Without any pictures, restate the full set of records below exactly.

□ □ □

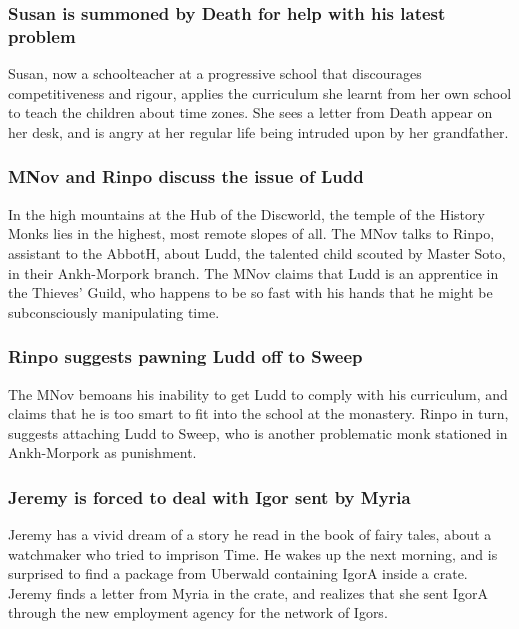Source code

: \subsubsection{\Gls{Susan} is summoned by \Gls{Death} for help with his latest problem}
\Gls{Susan}, now a schoolteacher at a progressive school that discourages competitiveness and
rigour, applies the curriculum she learnt from her own school to teach the children about time
zones. She sees a letter from \Gls{Death} appear on her desk, and is angry at her regular life
being intruded upon by her grandfather.

\subsubsection{\Gls{MNov} and \Gls{Rinpo} discuss the issue of \Gls{Ludd}}
In the high mountains at the Hub of the Discworld, the temple of the History Monks lies in the
highest, most remote slopes of all. The \Gls{MNov} talks to \Gls{Rinpo}, assistant to the
\Gls{AbbotH}, about \Gls{Ludd}, the talented child scouted by Master \Gls{Soto}, in their
Ankh-Morpork branch. The \Gls{MNov} claims that \Gls{Ludd} is an apprentice in the Thieves' Guild,
who happens to be so fast with his hands that he might be subconsciously manipulating time.

\subsubsection{\Gls{Rinpo} suggests pawning \Gls{Ludd} off to \Gls{Sweep}}
The \Gls{MNov} bemoans his inability to get \Gls{Ludd} to comply with his curriculum, and claims
that he is too smart to fit into the school at the monastery. \Gls{Rinpo} in turn, suggests
attaching \Gls{Ludd} to \Gls{Sweep}, who is another problematic monk stationed in Ankh-Morpork as
punishment.

\subsubsection{\Gls{Jeremy} is forced to deal with \Gls{Igor} sent by \Gls{Myria}}
\Gls{Jeremy} has a vivid dream of a story he read in the book of fairy tales, about a watchmaker
who tried to imprison \Gls{Time}. He wakes up the next morning, and is surprised to find a package from
Uberwald containing \Gls{IgorA} inside a crate. \Gls{Jeremy} finds a letter from \Gls{Myria} in the
crate, and realizes that she sent \Gls{IgorA} through the new employment agency for the network of
Igors.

□ □ □

» Exercise solution
Source code

: \subsubsection{\Gls{Susan} is summoned by \Gls{Death} for help with his latest problem}
\Gls{Susan}, now a schoolteacher at a progressive school that discourages competitiveness and
rigour, applies the curriculum she learnt from her own school to teach the children about time
zones. She sees a letter from \Gls{Death} appear on her desk, and is angry at her regular life
being intruded upon by her grandfather.

\subsubsection{\Gls{MNov} and \Gls{Rinpo} discuss the issue of \Gls{Ludd}}
In the high mountains at the Hub of the Discworld, the temple of the History Monks lies in the
highest, most remote slopes of all. The \Gls{MNov} talks to \Gls{Rinpo}, assistant to the
\Gls{AbbotH}, about \Gls{Ludd}, the talented child scouted by Master \Gls{Soto}, in their
Ankh-Morpork branch. The \Gls{MNov} claims that \Gls{Ludd} is an apprentice in the Thieves' Guild,
who happens to be so fast with his hands that he might be subconsciously manipulating time.

\subsubsection{\Gls{Rinpo} suggests pawning \Gls{Ludd} off to \Gls{Sweep}}
The \Gls{MNov} bemoans his inability to get \Gls{Ludd} to comply with his curriculum, and claims
that he is too smart to fit into the school at the monastery. \Gls{Rinpo} in turn, suggests
attaching \Gls{Ludd} to \Gls{Sweep}, who is another problematic monk stationed in Ankh-Morpork as
punishment.

\subsubsection{\Gls{Jeremy} is forced to deal with \Gls{Igor} sent by \Gls{Myria}}
\Gls{Jeremy} has a vivid dream of a story he read in the book of fairy tales, about a watchmaker
who tried to imprison \Gls{Time}. He wakes up the next morning, and is surprised to find a package from
Uberwald containing \Gls{IgorA} inside a crate. \Gls{Jeremy} finds a letter from \Gls{Myria} in the
crate, and realizes that she sent \Gls{IgorA} through the new employment agency for the network of
Igors.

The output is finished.